Task description: Please state how many lines in the records contain the string "your", with no words besides the number.

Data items
######
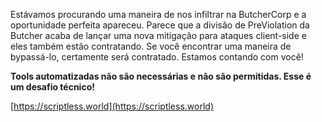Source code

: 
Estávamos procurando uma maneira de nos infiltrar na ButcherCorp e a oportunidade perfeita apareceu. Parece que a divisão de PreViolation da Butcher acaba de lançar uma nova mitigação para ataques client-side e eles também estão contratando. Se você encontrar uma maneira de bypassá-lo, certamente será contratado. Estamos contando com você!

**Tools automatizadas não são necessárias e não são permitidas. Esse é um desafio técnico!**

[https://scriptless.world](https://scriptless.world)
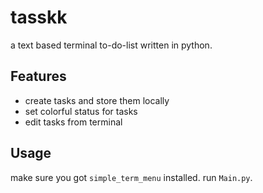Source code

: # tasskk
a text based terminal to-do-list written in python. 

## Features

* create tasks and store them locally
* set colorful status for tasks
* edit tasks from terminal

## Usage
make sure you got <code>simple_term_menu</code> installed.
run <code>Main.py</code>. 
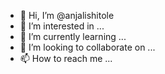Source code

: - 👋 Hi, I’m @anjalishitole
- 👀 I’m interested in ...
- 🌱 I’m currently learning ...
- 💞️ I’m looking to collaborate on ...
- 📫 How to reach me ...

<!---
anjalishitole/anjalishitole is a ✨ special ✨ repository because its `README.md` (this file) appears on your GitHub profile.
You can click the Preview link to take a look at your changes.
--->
######
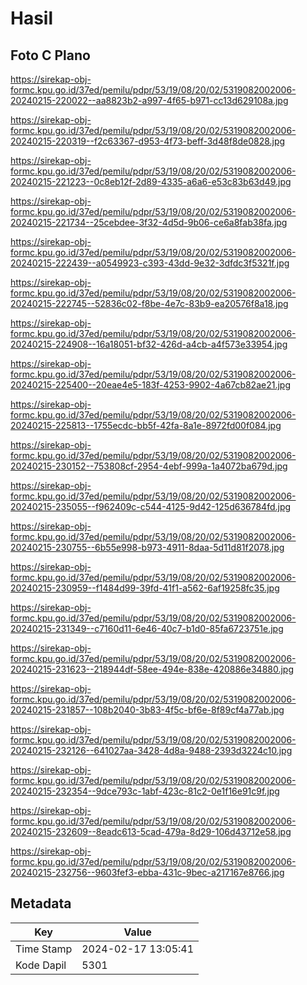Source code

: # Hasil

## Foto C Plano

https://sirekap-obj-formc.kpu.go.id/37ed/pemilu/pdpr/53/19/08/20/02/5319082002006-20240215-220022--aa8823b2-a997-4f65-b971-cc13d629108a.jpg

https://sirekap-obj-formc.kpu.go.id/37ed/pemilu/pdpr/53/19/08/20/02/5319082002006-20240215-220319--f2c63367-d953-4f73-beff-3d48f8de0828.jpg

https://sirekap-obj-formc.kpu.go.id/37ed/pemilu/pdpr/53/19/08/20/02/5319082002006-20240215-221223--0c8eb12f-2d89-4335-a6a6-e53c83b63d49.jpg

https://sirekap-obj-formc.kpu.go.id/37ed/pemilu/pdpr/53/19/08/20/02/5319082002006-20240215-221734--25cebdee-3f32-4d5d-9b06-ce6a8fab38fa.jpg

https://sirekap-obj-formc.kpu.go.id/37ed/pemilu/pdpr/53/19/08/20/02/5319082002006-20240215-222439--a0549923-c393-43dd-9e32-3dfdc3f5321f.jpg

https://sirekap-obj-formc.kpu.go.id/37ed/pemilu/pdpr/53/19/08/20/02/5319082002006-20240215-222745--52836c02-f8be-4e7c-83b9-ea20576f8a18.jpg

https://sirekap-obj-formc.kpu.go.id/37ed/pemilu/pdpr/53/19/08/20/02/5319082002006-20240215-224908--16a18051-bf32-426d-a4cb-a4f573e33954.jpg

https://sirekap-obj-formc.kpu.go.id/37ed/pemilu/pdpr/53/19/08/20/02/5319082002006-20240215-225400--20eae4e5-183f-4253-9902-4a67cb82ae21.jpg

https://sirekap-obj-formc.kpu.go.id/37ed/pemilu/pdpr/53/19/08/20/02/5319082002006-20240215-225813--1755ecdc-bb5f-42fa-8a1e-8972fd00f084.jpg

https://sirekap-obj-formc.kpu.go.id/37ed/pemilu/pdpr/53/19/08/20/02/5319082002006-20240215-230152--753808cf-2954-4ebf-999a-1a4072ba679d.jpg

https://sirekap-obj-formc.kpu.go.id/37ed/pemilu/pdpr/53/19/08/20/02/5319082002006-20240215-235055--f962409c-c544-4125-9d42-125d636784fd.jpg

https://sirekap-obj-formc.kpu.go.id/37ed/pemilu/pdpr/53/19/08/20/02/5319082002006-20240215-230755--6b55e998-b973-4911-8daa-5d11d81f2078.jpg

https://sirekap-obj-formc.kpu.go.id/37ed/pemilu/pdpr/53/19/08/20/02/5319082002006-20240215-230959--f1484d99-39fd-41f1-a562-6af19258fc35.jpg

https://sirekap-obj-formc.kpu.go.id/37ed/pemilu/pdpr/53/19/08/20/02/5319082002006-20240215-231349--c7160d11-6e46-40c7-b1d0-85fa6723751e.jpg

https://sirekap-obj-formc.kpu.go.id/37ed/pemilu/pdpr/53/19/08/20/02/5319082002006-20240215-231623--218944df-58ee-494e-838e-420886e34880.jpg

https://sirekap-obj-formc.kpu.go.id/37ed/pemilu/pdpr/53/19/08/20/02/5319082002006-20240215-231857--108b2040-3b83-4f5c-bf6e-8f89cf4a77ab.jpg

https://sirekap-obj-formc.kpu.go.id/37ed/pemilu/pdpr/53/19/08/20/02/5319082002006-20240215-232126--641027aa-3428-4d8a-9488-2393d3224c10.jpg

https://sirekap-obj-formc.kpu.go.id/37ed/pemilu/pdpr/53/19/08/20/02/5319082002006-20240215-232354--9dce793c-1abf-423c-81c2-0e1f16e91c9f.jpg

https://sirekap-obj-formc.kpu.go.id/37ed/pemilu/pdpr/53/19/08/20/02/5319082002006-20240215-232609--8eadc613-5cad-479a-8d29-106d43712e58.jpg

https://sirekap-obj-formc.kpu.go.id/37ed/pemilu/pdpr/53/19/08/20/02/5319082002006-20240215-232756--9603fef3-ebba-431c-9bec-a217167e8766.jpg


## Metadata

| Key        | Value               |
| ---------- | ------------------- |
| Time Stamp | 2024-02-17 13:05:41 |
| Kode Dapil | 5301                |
######
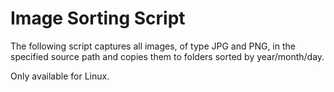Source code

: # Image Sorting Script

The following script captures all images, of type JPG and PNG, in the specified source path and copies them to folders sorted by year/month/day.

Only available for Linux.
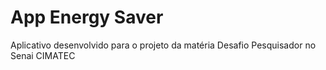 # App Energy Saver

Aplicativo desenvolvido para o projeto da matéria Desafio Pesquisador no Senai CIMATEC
######
Exercise solution: 2